--- Try it ---
Copy every entry as is. Leave images out.
**** Records ****
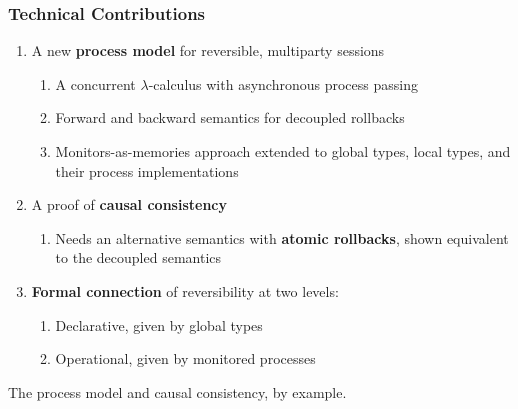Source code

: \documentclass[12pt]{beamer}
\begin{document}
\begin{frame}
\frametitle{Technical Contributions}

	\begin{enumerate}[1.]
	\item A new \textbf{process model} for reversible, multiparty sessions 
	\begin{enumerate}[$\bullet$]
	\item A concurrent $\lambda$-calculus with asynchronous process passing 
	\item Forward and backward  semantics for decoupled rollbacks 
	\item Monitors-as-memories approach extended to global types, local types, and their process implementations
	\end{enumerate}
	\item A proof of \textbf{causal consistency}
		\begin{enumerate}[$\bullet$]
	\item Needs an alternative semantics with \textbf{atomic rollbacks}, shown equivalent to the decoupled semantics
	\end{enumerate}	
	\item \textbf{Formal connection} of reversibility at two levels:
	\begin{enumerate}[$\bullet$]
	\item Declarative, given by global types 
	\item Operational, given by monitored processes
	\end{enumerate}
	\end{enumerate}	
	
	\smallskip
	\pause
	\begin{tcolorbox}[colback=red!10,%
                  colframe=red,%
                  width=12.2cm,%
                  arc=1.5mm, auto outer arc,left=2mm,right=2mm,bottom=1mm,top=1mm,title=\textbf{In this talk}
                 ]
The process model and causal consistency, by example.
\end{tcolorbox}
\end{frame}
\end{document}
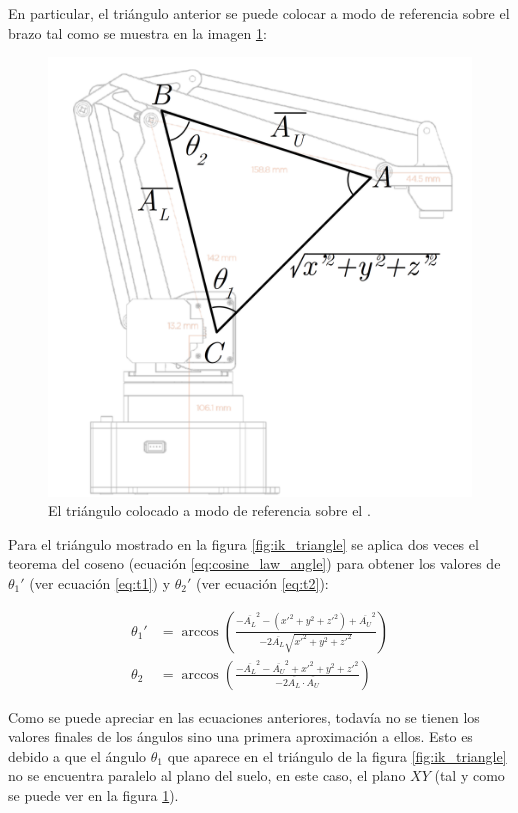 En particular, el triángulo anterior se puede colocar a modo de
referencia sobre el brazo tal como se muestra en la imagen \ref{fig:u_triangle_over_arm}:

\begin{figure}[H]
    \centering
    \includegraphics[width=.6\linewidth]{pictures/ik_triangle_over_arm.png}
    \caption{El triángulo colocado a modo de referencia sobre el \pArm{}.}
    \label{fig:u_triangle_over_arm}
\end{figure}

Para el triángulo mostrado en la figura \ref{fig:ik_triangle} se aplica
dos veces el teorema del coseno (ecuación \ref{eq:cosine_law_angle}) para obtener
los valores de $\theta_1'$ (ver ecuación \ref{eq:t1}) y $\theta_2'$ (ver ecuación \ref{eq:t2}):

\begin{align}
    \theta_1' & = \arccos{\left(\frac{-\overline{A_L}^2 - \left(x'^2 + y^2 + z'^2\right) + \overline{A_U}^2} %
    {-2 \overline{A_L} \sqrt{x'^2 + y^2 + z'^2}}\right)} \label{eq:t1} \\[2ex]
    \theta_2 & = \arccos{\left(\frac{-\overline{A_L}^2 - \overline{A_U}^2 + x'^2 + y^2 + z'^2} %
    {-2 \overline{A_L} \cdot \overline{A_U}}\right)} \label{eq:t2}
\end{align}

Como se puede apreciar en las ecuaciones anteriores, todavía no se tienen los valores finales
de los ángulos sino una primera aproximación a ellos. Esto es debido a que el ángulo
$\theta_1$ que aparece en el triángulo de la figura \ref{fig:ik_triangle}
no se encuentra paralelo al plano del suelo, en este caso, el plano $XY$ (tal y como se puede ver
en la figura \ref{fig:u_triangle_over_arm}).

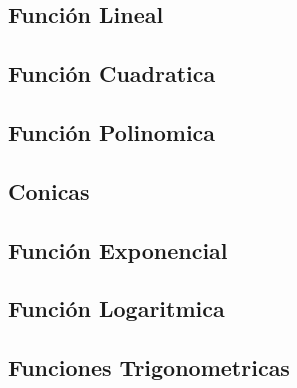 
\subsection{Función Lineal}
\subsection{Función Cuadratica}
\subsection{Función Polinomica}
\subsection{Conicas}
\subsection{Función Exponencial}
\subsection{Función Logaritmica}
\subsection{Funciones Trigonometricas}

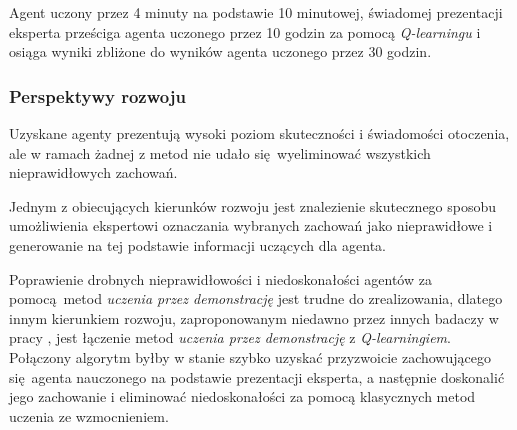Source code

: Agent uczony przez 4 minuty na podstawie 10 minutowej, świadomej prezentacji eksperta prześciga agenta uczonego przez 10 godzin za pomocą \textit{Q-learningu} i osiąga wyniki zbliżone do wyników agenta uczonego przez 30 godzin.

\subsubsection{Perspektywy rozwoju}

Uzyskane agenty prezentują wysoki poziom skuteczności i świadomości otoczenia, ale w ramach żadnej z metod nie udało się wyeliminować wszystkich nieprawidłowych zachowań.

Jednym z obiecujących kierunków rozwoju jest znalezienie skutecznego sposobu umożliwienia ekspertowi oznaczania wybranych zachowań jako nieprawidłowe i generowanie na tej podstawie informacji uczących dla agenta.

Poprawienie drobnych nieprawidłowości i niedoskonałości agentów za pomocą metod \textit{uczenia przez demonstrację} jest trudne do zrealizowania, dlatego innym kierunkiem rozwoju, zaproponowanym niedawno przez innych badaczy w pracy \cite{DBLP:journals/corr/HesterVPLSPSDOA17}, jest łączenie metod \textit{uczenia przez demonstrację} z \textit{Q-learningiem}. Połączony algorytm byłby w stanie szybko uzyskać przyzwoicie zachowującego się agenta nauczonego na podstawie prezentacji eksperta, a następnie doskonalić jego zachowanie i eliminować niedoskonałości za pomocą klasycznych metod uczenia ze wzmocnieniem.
****
--- Exercise output ---
Source code

: \documentclass[12pt]{beamer}
\begin{document}
\begin{frame}
\frametitle{Technical Contributions}

	\begin{enumerate}[1.]
	\item A new \textbf{process model} for reversible, multiparty sessions 
	\begin{enumerate}[$\bullet$]
	\item A concurrent $\lambda$-calculus with asynchronous process passing 
	\item Forward and backward  semantics for decoupled rollbacks 
	\item Monitors-as-memories approach extended to global types, local types, and their process implementations
	\end{enumerate}
	\item A proof of \textbf{causal consistency}
		\begin{enumerate}[$\bullet$]
	\item Needs an alternative semantics with \textbf{atomic rollbacks}, shown equivalent to the decoupled semantics
	\end{enumerate}	
	\item \textbf{Formal connection} of reversibility at two levels:
	\begin{enumerate}[$\bullet$]
	\item Declarative, given by global types 
	\item Operational, given by monitored processes
	\end{enumerate}
	\end{enumerate}	
	
	\smallskip
	\pause
	\begin{tcolorbox}[colback=red!10,%
                  colframe=red,%
                  width=12.2cm,%
                  arc=1.5mm, auto outer arc,left=2mm,right=2mm,bottom=1mm,top=1mm,title=\textbf{In this talk}
                 ]
The process model and causal consistency, by example.
\end{tcolorbox}
\end{frame}
\end{document}
 En particular, el triángulo anterior se puede colocar a modo de
referencia sobre el brazo tal como se muestra en la imagen \ref{fig:u_triangle_over_arm}:

\begin{figure}[H]
    \centering
    \includegraphics[width=.6\linewidth]{pictures/ik_triangle_over_arm.png}
    \caption{El triángulo colocado a modo de referencia sobre el \pArm{}.}
    \label{fig:u_triangle_over_arm}
\end{figure}

Para el triángulo mostrado en la figura \ref{fig:ik_triangle} se aplica
dos veces el teorema del coseno (ecuación \ref{eq:cosine_law_angle}) para obtener
los valores de $\theta_1'$ (ver ecuación \ref{eq:t1}) y $\theta_2'$ (ver ecuación \ref{eq:t2}):

\begin{align}
    \theta_1' & = \arccos{\left(\frac{-\overline{A_L}^2 - \left(x'^2 + y^2 + z'^2\right) + \overline{A_U}^2} %
    {-2 \overline{A_L} \sqrt{x'^2 + y^2 + z'^2}}\right)} \label{eq:t1} \\[2ex]
    \theta_2 & = \arccos{\left(\frac{-\overline{A_L}^2 - \overline{A_U}^2 + x'^2 + y^2 + z'^2} %
    {-2 \overline{A_L} \cdot \overline{A_U}}\right)} \label{eq:t2}
\end{align}

Como se puede apreciar en las ecuaciones anteriores, todavía no se tienen los valores finales
de los ángulos sino una primera aproximación a ellos. Esto es debido a que el ángulo
$\theta_1$ que aparece en el triángulo de la figura \ref{fig:ik_triangle}
no se encuentra paralelo al plano del suelo, en este caso, el plano $XY$ (tal y como se puede ver
en la figura \ref{fig:u_triangle_over_arm}).

\subsection{Función Lineal}
\subsection{Función Cuadratica}
\subsection{Función Polinomica}
\subsection{Conicas}
\subsection{Función Exponencial}
\subsection{Función Logaritmica}
\subsection{Funciones Trigonometricas}

Source code

: Agent uczony przez 4 minuty na podstawie 10 minutowej, świadomej prezentacji eksperta prześciga agenta uczonego przez 10 godzin za pomocą \textit{Q-learningu} i osiąga wyniki zbliżone do wyników agenta uczonego przez 30 godzin.

\subsubsection{Perspektywy rozwoju}

Uzyskane agenty prezentują wysoki poziom skuteczności i świadomości otoczenia, ale w ramach żadnej z metod nie udało się wyeliminować wszystkich nieprawidłowych zachowań.

Jednym z obiecujących kierunków rozwoju jest znalezienie skutecznego sposobu umożliwienia ekspertowi oznaczania wybranych zachowań jako nieprawidłowe i generowanie na tej podstawie informacji uczących dla agenta.

Poprawienie drobnych nieprawidłowości i niedoskonałości agentów za pomocą metod \textit{uczenia przez demonstrację} jest trudne do zrealizowania, dlatego innym kierunkiem rozwoju, zaproponowanym niedawno przez innych badaczy w pracy \cite{DBLP:journals/corr/HesterVPLSPSDOA17}, jest łączenie metod \textit{uczenia przez demonstrację} z \textit{Q-learningiem}. Połączony algorytm byłby w stanie szybko uzyskać przyzwoicie zachowującego się agenta nauczonego na podstawie prezentacji eksperta, a następnie doskonalić jego zachowanie i eliminować niedoskonałości za pomocą klasycznych metod uczenia ze wzmocnieniem.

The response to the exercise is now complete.